■ REQUIREMENT
Please give back each line below unchanged; none of the pictures should appear.

■ TASK INPUT
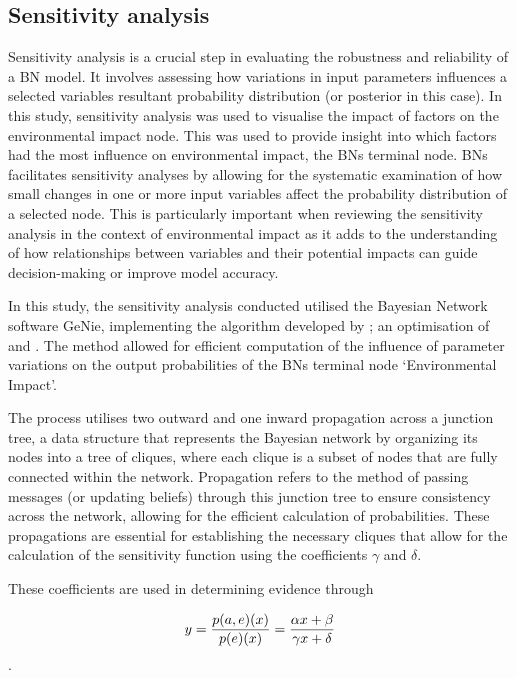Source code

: \documentclass[fleqn,10pt]{wlscirep}
\begin{document}
\subsection{Sensitivity analysis}

Sensitivity analysis is a crucial step in evaluating the robustness and reliability of a BN model. It involves assessing how variations in input parameters influences a selected variables resultant probability distribution (or posterior in this case). In this study, sensitivity analysis was used to visualise the impact of factors on the environmental impact node. This was used to provide insight into which factors had the most influence on environmental impact, the BNs terminal node. BNs facilitates sensitivity analyses by allowing for the systematic examination of how small changes in one or more input variables affect the probability distribution of a selected node. This is particularly important when reviewing the sensitivity analysis in the context of environmental impact as it adds to the understanding of how relationships between variables and their potential impacts can guide decision-making or improve model accuracy.

In this study, the sensitivity analysis conducted utilised the Bayesian Network software GeNie, implementing the algorithm developed by ; an optimisation of  and . The method allowed for efficient computation of the influence of parameter variations on the output probabilities of the BNs terminal node `Environmental Impact'.

The process utilises two outward and one inward propagation across a junction tree, a data structure that represents the Bayesian network by organizing its nodes into a tree of cliques, where each clique is a subset of nodes that are fully connected within the network. Propagation refers to the method of passing messages (or updating beliefs) through this junction tree to ensure consistency across the network, allowing for the efficient calculation of probabilities. These propagations are essential for establishing the necessary cliques that allow for the calculation of the sensitivity function using the coefficients $\gamma$ and $\delta$.

These coefficients are used in determining evidence through

\begin{equation}
y = {{p(a, e)(x)}\over{p(e)(x)}}={{\alpha x + \beta}\over{\gamma x + \delta}}
\end{equation}.
\end{document}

■ WRITTEN RESPONSE
Source code

: \documentclass[fleqn,10pt]{wlscirep}
\begin{document}
\subsection{Sensitivity analysis}

Sensitivity analysis is a crucial step in evaluating the robustness and reliability of a BN model. It involves assessing how variations in input parameters influences a selected variables resultant probability distribution (or posterior in this case). In this study, sensitivity analysis was used to visualise the impact of factors on the environmental impact node. This was used to provide insight into which factors had the most influence on environmental impact, the BNs terminal node. BNs facilitates sensitivity analyses by allowing for the systematic examination of how small changes in one or more input variables affect the probability distribution of a selected node. This is particularly important when reviewing the sensitivity analysis in the context of environmental impact as it adds to the understanding of how relationships between variables and their potential impacts can guide decision-making or improve model accuracy.

In this study, the sensitivity analysis conducted utilised the Bayesian Network software GeNie, implementing the algorithm developed by ; an optimisation of  and . The method allowed for efficient computation of the influence of parameter variations on the output probabilities of the BNs terminal node `Environmental Impact'.

The process utilises two outward and one inward propagation across a junction tree, a data structure that represents the Bayesian network by organizing its nodes into a tree of cliques, where each clique is a subset of nodes that are fully connected within the network. Propagation refers to the method of passing messages (or updating beliefs) through this junction tree to ensure consistency across the network, allowing for the efficient calculation of probabilities. These propagations are essential for establishing the necessary cliques that allow for the calculation of the sensitivity function using the coefficients $\gamma$ and $\delta$.

These coefficients are used in determining evidence through

\begin{equation}
y = {{p(a, e)(x)}\over{p(e)(x)}}={{\alpha x + \beta}\over{\gamma x + \delta}}
\end{equation}.
\end{document}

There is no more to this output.